(YOUR TASK)
Lines from the start of the data through the line containing "(VCs). If you're" must be given again exactly. Leave the others out.

════════════════

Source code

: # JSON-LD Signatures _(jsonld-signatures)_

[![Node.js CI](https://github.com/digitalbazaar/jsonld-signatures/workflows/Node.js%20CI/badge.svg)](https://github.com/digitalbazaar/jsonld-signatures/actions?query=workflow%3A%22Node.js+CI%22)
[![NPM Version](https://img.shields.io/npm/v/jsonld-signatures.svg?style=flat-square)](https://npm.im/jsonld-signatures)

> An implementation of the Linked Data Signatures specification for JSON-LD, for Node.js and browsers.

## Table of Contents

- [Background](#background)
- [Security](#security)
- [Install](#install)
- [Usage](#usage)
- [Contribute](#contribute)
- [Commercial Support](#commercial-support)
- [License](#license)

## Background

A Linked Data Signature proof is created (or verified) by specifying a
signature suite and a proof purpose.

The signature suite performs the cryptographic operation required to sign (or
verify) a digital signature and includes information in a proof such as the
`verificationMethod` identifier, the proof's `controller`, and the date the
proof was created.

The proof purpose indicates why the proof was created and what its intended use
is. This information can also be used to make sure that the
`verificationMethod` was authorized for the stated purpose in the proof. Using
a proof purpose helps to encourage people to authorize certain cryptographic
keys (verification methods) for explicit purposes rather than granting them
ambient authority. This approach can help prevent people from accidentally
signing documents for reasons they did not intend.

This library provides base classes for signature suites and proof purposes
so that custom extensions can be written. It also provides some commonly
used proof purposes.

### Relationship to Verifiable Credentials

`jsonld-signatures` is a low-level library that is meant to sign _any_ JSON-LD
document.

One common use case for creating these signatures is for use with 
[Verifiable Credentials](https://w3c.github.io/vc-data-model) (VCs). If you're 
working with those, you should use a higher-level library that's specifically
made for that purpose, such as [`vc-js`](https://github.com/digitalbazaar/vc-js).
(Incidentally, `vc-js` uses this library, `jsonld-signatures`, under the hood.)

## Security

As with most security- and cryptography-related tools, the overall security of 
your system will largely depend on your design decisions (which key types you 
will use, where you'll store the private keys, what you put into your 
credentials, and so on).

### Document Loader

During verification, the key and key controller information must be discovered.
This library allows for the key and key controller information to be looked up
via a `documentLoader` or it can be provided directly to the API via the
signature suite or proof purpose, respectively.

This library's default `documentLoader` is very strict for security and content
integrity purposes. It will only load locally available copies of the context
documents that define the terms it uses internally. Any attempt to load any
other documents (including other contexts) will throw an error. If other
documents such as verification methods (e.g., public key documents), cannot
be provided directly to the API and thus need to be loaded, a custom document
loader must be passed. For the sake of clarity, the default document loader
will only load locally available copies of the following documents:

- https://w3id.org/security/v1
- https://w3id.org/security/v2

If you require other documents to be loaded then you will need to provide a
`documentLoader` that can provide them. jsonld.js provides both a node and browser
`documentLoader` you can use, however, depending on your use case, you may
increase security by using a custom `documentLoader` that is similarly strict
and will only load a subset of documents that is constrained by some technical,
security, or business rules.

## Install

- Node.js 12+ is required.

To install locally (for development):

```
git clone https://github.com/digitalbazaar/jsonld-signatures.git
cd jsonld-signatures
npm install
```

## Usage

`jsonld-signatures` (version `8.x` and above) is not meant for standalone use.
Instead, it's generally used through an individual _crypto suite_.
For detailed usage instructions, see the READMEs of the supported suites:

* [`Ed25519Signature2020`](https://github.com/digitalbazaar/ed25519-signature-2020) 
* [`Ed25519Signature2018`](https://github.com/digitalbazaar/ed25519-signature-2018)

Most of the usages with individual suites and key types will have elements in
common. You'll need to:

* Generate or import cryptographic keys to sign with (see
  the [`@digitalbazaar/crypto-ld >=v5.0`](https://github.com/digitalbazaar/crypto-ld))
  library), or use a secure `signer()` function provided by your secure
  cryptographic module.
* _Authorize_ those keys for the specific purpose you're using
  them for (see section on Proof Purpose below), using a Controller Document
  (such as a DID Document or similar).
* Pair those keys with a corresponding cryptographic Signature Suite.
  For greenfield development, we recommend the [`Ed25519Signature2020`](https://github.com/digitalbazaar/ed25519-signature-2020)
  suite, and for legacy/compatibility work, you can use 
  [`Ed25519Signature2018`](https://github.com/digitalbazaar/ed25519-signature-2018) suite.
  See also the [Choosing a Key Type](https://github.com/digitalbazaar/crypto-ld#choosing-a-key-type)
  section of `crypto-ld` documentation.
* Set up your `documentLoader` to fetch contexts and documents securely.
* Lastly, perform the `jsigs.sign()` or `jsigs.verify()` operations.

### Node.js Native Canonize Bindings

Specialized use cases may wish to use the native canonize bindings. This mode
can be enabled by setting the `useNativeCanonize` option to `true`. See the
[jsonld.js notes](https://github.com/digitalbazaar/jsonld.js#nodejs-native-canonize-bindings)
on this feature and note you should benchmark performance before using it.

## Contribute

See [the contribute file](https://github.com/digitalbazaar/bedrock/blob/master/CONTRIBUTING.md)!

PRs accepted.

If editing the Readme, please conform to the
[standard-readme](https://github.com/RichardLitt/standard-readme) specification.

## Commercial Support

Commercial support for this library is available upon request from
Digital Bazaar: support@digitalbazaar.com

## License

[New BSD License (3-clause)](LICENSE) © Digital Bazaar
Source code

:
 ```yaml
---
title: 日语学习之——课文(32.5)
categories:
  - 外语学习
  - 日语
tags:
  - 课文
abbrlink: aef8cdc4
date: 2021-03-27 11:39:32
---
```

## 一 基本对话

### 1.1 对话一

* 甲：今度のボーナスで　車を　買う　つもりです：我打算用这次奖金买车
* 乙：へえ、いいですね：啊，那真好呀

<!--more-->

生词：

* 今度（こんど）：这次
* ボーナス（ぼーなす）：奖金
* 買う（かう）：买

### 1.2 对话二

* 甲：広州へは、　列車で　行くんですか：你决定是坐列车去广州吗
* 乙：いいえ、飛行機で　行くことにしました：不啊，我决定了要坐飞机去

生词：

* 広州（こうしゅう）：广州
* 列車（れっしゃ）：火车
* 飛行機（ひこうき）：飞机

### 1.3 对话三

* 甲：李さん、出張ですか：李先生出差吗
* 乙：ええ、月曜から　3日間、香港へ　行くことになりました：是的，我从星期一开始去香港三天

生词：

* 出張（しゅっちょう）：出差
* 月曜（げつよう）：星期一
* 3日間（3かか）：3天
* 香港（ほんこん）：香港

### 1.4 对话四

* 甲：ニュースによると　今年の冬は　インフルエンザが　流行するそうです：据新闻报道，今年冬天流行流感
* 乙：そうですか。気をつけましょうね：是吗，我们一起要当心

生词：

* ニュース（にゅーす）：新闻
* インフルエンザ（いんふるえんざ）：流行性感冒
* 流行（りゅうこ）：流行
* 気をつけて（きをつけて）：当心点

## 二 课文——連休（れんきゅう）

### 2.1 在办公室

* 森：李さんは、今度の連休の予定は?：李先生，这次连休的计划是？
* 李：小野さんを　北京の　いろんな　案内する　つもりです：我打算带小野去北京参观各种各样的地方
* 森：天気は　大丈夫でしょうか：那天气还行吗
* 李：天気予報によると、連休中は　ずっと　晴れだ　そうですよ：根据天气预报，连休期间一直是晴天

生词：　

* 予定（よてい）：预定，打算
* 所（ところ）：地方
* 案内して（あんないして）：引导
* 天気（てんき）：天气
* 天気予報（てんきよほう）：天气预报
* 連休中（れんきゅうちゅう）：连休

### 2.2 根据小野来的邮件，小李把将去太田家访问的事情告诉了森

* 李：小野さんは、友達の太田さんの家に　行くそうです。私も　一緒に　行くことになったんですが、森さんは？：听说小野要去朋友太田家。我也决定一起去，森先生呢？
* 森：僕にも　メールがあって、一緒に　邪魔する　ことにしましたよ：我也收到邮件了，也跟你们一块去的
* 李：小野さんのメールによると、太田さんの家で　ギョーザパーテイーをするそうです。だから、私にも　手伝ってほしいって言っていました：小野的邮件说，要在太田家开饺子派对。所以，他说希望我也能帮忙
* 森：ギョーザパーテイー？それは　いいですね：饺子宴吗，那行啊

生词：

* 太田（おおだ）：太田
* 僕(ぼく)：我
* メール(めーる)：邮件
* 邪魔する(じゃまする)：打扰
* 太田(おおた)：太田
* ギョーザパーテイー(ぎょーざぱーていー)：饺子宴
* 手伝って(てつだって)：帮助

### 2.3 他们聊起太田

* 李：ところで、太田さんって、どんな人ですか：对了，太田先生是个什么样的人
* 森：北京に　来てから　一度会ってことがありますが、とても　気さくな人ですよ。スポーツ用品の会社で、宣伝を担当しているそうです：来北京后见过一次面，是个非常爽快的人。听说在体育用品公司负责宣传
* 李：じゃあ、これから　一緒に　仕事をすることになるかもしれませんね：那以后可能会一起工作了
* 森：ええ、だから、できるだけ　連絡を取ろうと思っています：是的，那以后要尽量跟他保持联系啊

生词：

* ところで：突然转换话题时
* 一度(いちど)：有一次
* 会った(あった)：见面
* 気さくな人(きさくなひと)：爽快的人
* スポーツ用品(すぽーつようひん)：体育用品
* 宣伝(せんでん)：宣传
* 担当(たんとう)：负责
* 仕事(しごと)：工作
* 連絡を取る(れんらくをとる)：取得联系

════════════════

(TASK OUTPUT)
Source code

: # JSON-LD Signatures _(jsonld-signatures)_

[![Node.js CI](https://github.com/digitalbazaar/jsonld-signatures/workflows/Node.js%20CI/badge.svg)](https://github.com/digitalbazaar/jsonld-signatures/actions?query=workflow%3A%22Node.js+CI%22)
[![NPM Version](https://img.shields.io/npm/v/jsonld-signatures.svg?style=flat-square)](https://npm.im/jsonld-signatures)

> An implementation of the Linked Data Signatures specification for JSON-LD, for Node.js and browsers.

## Table of Contents

- [Background](#background)
- [Security](#security)
- [Install](#install)
- [Usage](#usage)
- [Contribute](#contribute)
- [Commercial Support](#commercial-support)
- [License](#license)

## Background

A Linked Data Signature proof is created (or verified) by specifying a
signature suite and a proof purpose.

The signature suite performs the cryptographic operation required to sign (or
verify) a digital signature and includes information in a proof such as the
`verificationMethod` identifier, the proof's `controller`, and the date the
proof was created.

The proof purpose indicates why the proof was created and what its intended use
is. This information can also be used to make sure that the
`verificationMethod` was authorized for the stated purpose in the proof. Using
a proof purpose helps to encourage people to authorize certain cryptographic
keys (verification methods) for explicit purposes rather than granting them
ambient authority. This approach can help prevent people from accidentally
signing documents for reasons they did not intend.

This library provides base classes for signature suites and proof purposes
so that custom extensions can be written. It also provides some commonly
used proof purposes.

### Relationship to Verifiable Credentials

`jsonld-signatures` is a low-level library that is meant to sign _any_ JSON-LD
document.

One common use case for creating these signatures is for use with 
[Verifiable Credentials](https://w3c.github.io/vc-data-model) (VCs). If you're 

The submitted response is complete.